Rendered images with source text
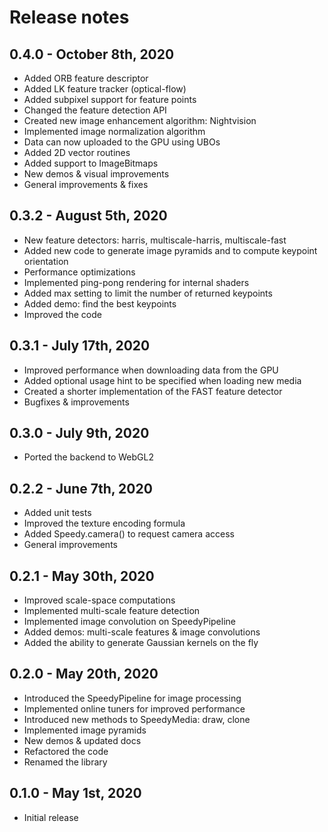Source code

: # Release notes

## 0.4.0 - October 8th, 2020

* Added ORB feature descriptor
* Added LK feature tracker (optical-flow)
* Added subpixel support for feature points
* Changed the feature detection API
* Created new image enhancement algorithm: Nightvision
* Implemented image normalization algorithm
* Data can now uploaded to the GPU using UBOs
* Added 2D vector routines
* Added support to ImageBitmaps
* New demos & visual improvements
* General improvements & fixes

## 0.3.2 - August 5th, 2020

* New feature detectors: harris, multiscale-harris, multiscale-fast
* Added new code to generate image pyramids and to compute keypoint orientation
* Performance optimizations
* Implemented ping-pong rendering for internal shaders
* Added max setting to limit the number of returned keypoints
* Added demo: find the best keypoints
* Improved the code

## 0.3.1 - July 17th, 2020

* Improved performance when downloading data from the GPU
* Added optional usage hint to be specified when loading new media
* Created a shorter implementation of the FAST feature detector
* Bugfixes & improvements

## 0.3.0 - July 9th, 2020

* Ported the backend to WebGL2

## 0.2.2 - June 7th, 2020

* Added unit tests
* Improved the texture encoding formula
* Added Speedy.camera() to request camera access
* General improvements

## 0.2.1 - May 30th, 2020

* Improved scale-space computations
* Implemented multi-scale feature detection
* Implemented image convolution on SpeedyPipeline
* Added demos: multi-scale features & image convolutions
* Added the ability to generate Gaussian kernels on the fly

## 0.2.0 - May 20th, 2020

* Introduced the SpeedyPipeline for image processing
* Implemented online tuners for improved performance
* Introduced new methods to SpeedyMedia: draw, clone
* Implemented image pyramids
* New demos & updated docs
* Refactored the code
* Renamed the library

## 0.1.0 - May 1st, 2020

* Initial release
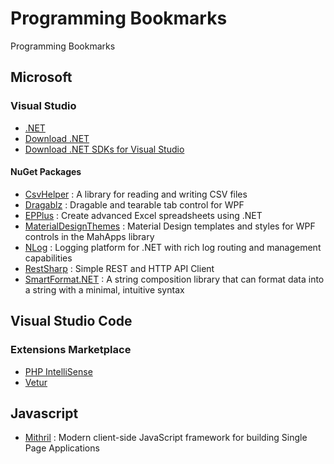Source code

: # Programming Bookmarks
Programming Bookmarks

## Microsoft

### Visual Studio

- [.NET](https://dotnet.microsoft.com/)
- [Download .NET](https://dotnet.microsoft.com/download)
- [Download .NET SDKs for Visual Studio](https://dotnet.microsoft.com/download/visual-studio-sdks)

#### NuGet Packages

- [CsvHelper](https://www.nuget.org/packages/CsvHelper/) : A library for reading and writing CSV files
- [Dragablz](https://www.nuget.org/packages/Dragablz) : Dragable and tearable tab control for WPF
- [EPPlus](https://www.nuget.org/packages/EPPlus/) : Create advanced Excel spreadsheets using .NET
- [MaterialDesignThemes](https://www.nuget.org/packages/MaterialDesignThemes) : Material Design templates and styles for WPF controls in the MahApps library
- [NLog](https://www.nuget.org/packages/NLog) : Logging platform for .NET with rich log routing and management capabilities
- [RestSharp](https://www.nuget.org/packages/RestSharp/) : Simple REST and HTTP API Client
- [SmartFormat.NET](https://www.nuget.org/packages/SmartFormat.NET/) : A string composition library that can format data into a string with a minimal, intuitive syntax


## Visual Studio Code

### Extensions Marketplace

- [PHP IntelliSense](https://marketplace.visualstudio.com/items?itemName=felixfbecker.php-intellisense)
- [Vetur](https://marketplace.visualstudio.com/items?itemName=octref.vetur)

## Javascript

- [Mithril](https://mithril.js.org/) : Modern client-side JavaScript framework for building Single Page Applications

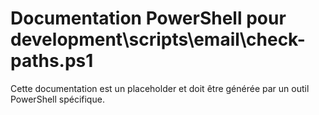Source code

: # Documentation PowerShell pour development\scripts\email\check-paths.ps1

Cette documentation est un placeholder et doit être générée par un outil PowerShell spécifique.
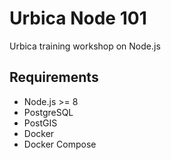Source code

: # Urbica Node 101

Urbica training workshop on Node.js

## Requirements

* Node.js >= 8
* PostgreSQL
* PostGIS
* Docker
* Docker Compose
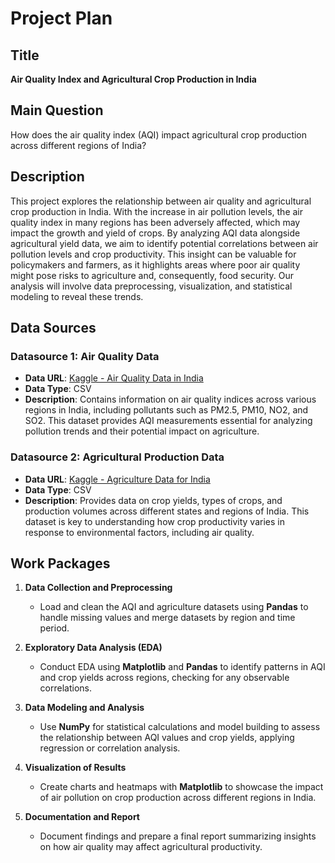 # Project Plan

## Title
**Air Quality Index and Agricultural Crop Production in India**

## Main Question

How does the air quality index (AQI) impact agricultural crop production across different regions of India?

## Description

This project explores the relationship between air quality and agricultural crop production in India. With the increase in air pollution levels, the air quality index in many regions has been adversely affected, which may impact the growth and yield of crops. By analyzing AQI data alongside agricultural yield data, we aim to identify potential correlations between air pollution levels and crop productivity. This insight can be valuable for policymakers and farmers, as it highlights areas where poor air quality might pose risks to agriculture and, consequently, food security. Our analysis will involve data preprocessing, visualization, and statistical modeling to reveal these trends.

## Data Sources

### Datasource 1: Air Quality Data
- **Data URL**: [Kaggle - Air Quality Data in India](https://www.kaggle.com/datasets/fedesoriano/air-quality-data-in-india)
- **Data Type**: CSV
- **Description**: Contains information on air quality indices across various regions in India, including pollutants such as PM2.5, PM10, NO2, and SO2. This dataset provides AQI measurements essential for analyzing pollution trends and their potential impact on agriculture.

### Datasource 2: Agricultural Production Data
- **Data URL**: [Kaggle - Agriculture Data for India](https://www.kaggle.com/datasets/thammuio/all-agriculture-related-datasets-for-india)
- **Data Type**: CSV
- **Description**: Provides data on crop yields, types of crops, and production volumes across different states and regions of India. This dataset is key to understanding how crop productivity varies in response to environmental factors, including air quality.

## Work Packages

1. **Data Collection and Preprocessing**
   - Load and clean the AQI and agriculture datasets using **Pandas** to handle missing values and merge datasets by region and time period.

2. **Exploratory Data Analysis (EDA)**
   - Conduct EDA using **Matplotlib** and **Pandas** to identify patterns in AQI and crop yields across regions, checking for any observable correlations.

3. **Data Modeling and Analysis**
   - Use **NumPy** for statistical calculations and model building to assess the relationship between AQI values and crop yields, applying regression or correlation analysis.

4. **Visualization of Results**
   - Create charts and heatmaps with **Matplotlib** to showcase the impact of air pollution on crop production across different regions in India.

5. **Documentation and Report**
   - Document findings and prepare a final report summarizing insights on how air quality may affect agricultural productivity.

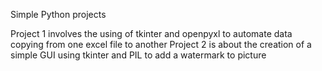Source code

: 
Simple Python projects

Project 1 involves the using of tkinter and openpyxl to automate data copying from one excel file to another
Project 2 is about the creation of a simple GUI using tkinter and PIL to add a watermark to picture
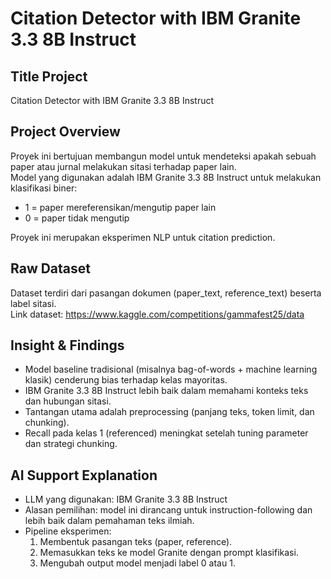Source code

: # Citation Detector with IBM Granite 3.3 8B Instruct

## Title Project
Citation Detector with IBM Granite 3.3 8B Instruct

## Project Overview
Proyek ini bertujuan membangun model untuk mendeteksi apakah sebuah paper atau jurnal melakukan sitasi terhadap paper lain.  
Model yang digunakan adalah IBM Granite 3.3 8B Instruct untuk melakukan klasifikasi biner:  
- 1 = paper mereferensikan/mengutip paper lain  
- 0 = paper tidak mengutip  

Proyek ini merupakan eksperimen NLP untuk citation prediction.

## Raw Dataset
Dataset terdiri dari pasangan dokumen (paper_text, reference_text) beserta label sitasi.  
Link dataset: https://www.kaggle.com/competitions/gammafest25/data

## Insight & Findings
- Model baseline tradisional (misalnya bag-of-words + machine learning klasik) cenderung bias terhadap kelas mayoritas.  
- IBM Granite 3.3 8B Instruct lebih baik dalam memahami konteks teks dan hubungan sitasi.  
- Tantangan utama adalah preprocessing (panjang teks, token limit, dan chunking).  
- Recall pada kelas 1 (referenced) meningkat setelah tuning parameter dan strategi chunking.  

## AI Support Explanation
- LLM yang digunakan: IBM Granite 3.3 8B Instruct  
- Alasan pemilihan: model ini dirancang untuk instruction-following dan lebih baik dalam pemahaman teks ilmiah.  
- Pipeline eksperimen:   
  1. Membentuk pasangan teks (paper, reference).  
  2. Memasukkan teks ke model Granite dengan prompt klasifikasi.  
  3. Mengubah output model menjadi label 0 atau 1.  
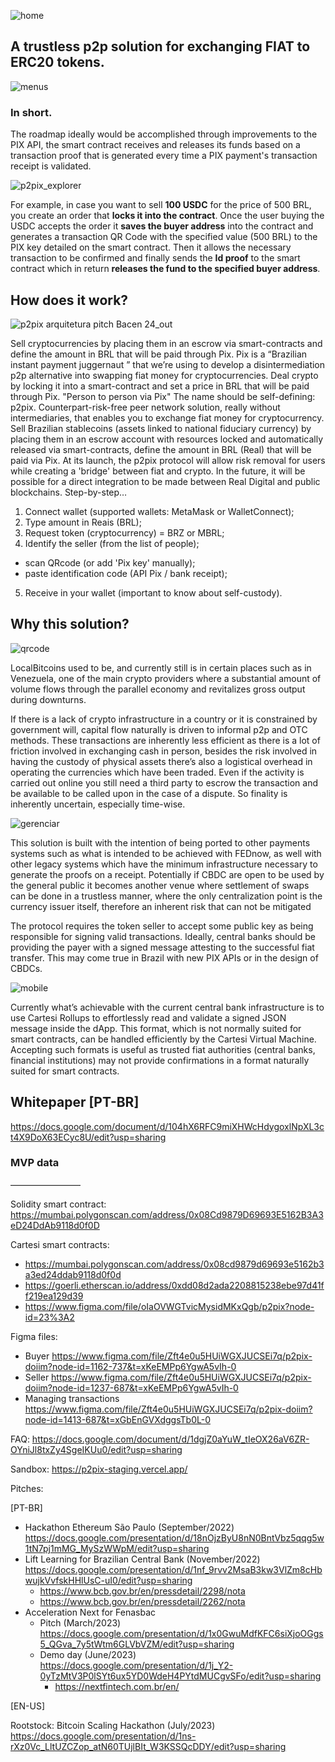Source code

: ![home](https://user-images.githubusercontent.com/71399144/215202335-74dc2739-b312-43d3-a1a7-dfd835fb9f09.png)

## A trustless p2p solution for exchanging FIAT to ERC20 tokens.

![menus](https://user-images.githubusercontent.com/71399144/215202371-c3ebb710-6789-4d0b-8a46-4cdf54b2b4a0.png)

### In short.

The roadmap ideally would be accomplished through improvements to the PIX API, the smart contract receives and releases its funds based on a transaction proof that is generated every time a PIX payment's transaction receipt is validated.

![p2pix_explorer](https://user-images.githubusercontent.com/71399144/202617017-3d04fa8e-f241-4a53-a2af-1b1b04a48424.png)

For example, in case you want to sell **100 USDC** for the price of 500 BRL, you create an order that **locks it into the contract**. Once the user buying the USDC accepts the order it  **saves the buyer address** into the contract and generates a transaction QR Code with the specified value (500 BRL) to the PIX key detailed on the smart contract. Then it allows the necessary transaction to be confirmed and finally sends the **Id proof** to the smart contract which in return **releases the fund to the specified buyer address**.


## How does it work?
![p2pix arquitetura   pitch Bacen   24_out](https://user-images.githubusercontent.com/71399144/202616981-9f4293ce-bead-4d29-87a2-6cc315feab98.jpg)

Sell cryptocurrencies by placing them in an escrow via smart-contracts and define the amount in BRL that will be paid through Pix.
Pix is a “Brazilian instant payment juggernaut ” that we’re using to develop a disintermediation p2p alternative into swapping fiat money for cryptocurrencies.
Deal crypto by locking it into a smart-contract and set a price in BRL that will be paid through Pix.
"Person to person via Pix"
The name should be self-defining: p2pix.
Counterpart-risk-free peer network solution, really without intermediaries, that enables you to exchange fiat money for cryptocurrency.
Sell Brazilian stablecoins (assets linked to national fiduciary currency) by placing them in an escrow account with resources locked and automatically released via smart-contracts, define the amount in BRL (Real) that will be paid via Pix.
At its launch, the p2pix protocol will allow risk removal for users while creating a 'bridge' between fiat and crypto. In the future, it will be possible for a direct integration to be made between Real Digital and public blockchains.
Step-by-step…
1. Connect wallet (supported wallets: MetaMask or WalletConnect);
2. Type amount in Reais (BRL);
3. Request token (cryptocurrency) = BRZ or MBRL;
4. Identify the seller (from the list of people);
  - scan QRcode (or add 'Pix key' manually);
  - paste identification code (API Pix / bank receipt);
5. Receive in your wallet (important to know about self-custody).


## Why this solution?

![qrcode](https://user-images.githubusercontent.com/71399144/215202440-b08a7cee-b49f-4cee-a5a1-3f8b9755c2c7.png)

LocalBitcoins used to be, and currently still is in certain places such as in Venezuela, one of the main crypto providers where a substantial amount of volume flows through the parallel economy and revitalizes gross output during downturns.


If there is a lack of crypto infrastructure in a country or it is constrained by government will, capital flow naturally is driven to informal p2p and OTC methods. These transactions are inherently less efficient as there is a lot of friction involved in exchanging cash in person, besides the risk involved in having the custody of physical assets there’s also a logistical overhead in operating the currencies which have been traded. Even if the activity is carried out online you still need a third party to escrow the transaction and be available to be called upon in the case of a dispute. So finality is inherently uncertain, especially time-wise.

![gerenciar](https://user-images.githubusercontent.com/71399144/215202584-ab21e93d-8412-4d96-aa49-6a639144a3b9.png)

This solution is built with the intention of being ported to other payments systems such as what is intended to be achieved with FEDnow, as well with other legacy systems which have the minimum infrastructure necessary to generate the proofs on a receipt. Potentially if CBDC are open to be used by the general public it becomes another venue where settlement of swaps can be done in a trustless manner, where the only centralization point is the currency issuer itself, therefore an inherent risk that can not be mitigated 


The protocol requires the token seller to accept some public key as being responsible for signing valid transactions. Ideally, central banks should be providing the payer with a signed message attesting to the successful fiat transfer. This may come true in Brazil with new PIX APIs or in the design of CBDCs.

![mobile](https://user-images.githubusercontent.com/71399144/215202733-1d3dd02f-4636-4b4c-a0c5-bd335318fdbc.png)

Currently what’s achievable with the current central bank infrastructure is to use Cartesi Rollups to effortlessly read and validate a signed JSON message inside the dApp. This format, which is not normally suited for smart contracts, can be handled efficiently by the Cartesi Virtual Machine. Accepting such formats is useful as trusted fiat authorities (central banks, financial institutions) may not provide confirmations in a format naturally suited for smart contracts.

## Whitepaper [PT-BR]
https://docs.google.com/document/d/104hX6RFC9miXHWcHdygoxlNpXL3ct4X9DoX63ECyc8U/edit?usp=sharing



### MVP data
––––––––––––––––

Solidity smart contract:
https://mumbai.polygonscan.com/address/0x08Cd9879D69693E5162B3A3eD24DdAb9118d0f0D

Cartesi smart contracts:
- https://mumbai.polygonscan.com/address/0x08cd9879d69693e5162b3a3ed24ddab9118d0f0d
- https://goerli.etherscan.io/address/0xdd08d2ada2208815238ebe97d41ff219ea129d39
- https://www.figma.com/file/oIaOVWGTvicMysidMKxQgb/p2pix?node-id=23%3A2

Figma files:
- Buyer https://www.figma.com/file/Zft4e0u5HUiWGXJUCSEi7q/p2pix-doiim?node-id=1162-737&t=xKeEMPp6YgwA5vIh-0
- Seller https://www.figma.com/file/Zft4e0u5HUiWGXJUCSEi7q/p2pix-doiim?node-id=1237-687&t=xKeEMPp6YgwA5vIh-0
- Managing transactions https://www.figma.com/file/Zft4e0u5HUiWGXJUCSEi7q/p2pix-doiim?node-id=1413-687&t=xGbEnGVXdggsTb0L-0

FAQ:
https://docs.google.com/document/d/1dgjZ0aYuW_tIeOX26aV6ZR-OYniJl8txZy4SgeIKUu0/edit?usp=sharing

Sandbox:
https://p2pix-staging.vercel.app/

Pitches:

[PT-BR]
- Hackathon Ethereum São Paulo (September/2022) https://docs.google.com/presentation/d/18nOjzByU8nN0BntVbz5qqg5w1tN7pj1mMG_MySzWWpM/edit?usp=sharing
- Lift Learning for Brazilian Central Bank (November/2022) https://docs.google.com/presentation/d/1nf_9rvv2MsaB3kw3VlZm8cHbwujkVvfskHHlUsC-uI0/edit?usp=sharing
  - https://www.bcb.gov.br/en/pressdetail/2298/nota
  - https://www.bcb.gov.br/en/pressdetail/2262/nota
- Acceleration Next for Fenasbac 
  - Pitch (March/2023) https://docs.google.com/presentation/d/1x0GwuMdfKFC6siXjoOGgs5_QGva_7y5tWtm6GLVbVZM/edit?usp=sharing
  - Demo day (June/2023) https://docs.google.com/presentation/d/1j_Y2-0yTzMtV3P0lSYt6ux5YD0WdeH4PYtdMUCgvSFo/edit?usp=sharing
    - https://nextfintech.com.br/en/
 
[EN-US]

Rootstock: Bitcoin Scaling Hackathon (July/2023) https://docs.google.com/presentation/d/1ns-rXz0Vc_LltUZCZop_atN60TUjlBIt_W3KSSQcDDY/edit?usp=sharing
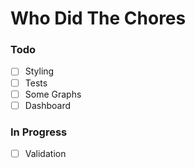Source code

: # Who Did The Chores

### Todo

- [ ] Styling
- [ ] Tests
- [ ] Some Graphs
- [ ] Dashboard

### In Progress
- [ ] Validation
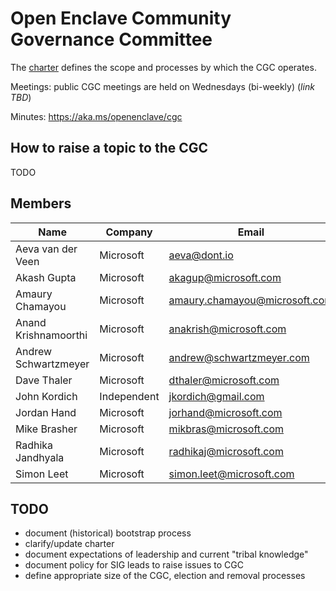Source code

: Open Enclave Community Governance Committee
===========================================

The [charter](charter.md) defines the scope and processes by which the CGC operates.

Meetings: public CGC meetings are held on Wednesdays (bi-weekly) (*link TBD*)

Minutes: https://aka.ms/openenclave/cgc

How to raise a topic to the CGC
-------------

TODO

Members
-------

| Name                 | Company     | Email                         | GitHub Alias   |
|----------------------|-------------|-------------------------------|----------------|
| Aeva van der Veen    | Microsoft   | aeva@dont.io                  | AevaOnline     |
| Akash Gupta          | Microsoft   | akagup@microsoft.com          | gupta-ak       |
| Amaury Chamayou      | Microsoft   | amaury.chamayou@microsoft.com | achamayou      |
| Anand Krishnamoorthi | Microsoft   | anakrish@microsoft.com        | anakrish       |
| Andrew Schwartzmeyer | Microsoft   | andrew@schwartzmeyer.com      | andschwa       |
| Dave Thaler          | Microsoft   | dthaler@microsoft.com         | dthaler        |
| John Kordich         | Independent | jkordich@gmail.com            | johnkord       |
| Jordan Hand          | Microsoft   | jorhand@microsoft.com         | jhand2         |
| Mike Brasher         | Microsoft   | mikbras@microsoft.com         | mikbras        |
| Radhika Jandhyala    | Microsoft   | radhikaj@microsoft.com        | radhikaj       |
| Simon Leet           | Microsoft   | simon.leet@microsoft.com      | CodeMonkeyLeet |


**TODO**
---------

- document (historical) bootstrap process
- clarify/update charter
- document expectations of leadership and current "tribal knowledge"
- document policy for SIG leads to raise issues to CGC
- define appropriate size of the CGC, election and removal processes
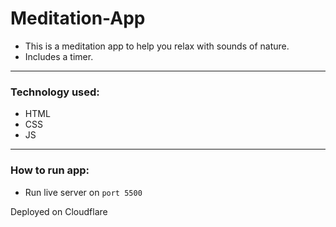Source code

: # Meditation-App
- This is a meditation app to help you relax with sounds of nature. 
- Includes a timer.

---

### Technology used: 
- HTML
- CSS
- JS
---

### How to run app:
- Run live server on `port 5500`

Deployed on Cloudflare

Task directions: Go through the data and gather every line that holds "agriculture".

Answer section:
This project explores the relationship between air quality and agricultural crop production in India. With the increase in air pollution levels, the air quality index in many regions has been adversely affected, which may impact the growth and yield of crops. By analyzing AQI data alongside agricultural yield data, we aim to identify potential correlations between air pollution levels and crop productivity. This insight can be valuable for policymakers and farmers, as it highlights areas where poor air quality might pose risks to agriculture and, consequently, food security. Our analysis will involve data preprocessing, visualization, and statistical modeling to reveal these trends.
- **Description**: Contains information on air quality indices across various regions in India, including pollutants such as PM2.5, PM10, NO2, and SO2. This dataset provides AQI measurements essential for analyzing pollution trends and their potential impact on agriculture.
- **Data URL**: [Kaggle - Agriculture Data for India](https://www.kaggle.com/datasets/thammuio/all-agriculture-related-datasets-for-india)
   - Load and clean the AQI and agriculture datasets using **Pandas** to handle missing values and merge datasets by region and time period.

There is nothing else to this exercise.